3. Results are returned.
### Key Concepts
* **Creation:**
Use `@mcp.tool`. Avoid `*args` or `**kwargs` (breaks schema generation).
* **Metadata:**
Customize with name, description, tags, and safety hints (`readOnlyHint`, `destructiveHint`, etc.).
* **Async support:**
Use `async def` for I/O-bound tasks.
* **Return values:**
* Dicts/dataclasses → structured JSON.
* Primitives → structured output only with an output schema.
* Type annotations auto-generate schemas.
* **Error handling:**
Use `ToolError` for user-facing messages.
Set `mask_error_details=True` to hide internal details.
* **Context Access:**
Add a `Context` parameter for logging, progress, resources, and state management.
---
## Resources and Resource Templates
**Resources** are read-only data endpoints.
### Example
```python
@mcp.resource("resource://files/{filename}")
def read_file(filename: str) -> str:
return open(filename).read()
```
### Notes
* Strings → text response
* Dicts/lists → JSON
* Bytes → Base64-encoded
* Use `Context` for request metadata.
* Use `mcp.add_resource()` to register static files or directories.
---
## Prompts
Prompts are reusable message templates.
### Example
```python
@mcp.prompt
def summarize(text: str) -> str:
"""Summarizes a given block of text."""
return f"Summary: {text[:50]}..."
```
* Typed arguments are automatically converted from strings.
* Prompts must have fixed parameter lists (no `*args` or `**kwargs`).
---
## Context Capabilities
The `Context` object provides powerful features for tools, resources, and prompts:
| Capability | Description |
| ------------------ | ----------------------------------------------------- |
| Logging | Send debug, info, warning, error messages to clients. |
| Progress Reporting | `await ctx.report_progress(progress, total)` |
| Resource Access | `await ctx.read_resource(uri)` |
| LLM Sampling | `ctx.sample(...)` for text generation. |
| User Elicitation | Prompt the user for structured input. |
| State Management | `ctx.set_state()`, `ctx.get_state()` |
| Request Metadata | `ctx.request_id`, `ctx.client_id` |
---
## Progress Reporting
For long-running tasks:
```python
await ctx.report_progress(progress=10, total=100)
```
* Supports absolute, percentage, and indeterminate progress.
* Requires the client to include a `progressToken`.
---
## Tool Transformation & Method Decoration
* Use `Tool.from_tool()` to modify tools without rewriting them.
* Transform individual arguments using `ArgTransform`.
* **Avoid decorating instance methods directly.**
Instead, register them explicitly:
```python
mcp.tool(obj.method)
```
---
## Best Practices
* **Pin versions** to prevent breaking changes.
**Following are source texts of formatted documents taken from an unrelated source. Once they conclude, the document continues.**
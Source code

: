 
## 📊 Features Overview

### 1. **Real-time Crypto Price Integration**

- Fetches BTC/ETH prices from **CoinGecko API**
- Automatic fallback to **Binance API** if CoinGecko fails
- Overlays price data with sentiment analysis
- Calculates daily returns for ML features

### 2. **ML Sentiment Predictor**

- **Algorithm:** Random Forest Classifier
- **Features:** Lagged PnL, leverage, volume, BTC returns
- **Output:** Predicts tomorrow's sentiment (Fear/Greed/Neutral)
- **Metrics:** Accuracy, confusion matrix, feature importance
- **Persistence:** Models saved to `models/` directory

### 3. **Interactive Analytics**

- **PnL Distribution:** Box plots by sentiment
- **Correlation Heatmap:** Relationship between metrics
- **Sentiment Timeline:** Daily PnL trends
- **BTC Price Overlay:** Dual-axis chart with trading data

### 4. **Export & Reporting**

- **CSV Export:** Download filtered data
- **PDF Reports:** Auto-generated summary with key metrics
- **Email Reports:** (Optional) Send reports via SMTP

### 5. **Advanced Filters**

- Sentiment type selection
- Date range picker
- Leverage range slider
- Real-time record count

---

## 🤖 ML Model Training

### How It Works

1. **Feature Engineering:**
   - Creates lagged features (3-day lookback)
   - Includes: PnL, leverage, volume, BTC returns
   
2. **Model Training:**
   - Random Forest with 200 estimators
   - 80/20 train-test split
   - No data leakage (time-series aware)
* Use **async** for I/O-bound operations.
* Return **structured data** with schemas.
* Use **context logging and progress reporting** for UX improvements.
* Gracefully **handle errors** with `ToolError`.
* Secure HTTP servers with **authentication and secrets in `fastmcp.json`**.
---
## Conclusion
FastMCP offers an easy, extensible way to implement MCP servers and clients in Python.
By abstracting protocol complexity and providing features like schema generation and transport management, FastMCP allows you to focus on building meaningful tools, resources, and prompts.
With proper version pinning, environment management, and best practices, you can create **robust, production-ready integrations** that safely extend LLM capabilities.